A $7-MILLION project to produce and distribute the four Gospels
in film was launched in London yesterday.
The Lumo Project strives for authenticity and seeks to
"transform the way we discover, study, and engage with the life of
Jesus."
It consists of four feature-length films, one for each of the
Gospels. The Gospel of John, the first film to be released, has
been available in the United States on the website Netflix since
the start of December, and has garnered positive reviews for its
attention to period detail.
The films were shot in the Moroccan town of Ouarzazate, which
also hosted the production teams for Lawrence of Arabia (1962) and
Gladiator (2000). The Gospel of John will première on television in
the UK around Easter 2015.
Instead of dialogue, each film has a narration consisting of the
unabridged text of the Gospel. The director David Batty said this
week that he saw "the word as the prime mover" of the project. As
words and images are independent, the film can be reproduced with
different narrations.
There are already seven, including the King James Version, New
International Version and the Spanish Reina-Valera 1960. The
narrators for the English-language versions include Sir Derek
Jacobi and Richard E. Grant.
Versions in German, French, Dutch and the Scandinavian languages
are set to be released next year. The ambition of Hannah Leader,
the producer of the project, stretches further: "I want to see it
in 1000 languages or translations!"
Professor Edward Adams, author of Parallel Lives of Jesus: Four
Gospels, One Story has written that "no other Jesus production so
successfully captures the story of Jesus in its fourfold form". In
an email exchange he reiterated that "this is an attempt to bring
to screen within one unified filmic project each of the four
Gospels as distinct narratives."
Mr Batty described the project as "one story seen from four
different angles". Filming took 99 days, and the footage for all
four films was gathered together. The films are only made distinct
in the cutting room, rather like four different garments fashioned
from the same piece of cloth. This process allowed for differences
in the Gospel accounts to be portrayed on-screen.
The production team attempted to assemble a cast with physical
characteristics as close as possible to those of the figures they
portrayed. The producers hoped to avoid the kind of criticism
attracted by Ridley Scott's Biblically-inspired blockbuster
'Exodus: Gods and Kings' which stars white actors as Moses and
Pharaoh.
The Gospel films were cast almost exclusively in Morocco, and
feature many of the country's best known actors. Jesus is portrayed
by Selva Rasalingam, an actor with Tamil heritage who trained at
the London Guildhall School of Music and Drama.
Ray Bruce, the consultant and associate producer, said that the
multilingual case, with limited shared language, had had to focus
intently on each other in order to play the scenes. Mr Bruce, an RE
teacher turned film producer, claimed that this created a palpable
on-screen "chemistry" between the figure of Jesus and the other
characters. Mr Rasalingam described the role as an "exciting
challenge".
He actively avoided watching any previous dramatic depictions of
Christ, in an attempt to ensure that the primary inspiration
remained the text of the Gospels.
The producer Heather Leader, who has worked on Gosford Park and
Edge of Love, is a Sunday School as well as a feature-film
professional.
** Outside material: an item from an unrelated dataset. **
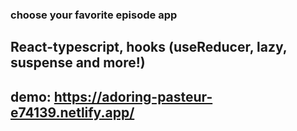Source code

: ### choose your favorite episode app

## React-typescript, hooks (useReducer, lazy, suspense and more!)

## demo: https://adoring-pasteur-e74139.netlify.app/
Her inspiration for The Lumo
Project was education. "I wanted to show my Sunday School
children brilliant filmed content on a Sunday that engaged them
with the Bible and I couldn't find anything suitable or good - so I
thought I'd make it myself."
Clips from the films have been used by the website TrueTube, a
resource used by schools with content covering citizenship and
religious education. TrueTube invited school children to write
commentaries for the silent clips, and the best were invited into
the studios to narrate them, with the subsequent videos featured on
the website. By presenting the unabridged text from the Bible, the
producers of The Lumo Project hope that is will
be used as an alternative way to experience scripture.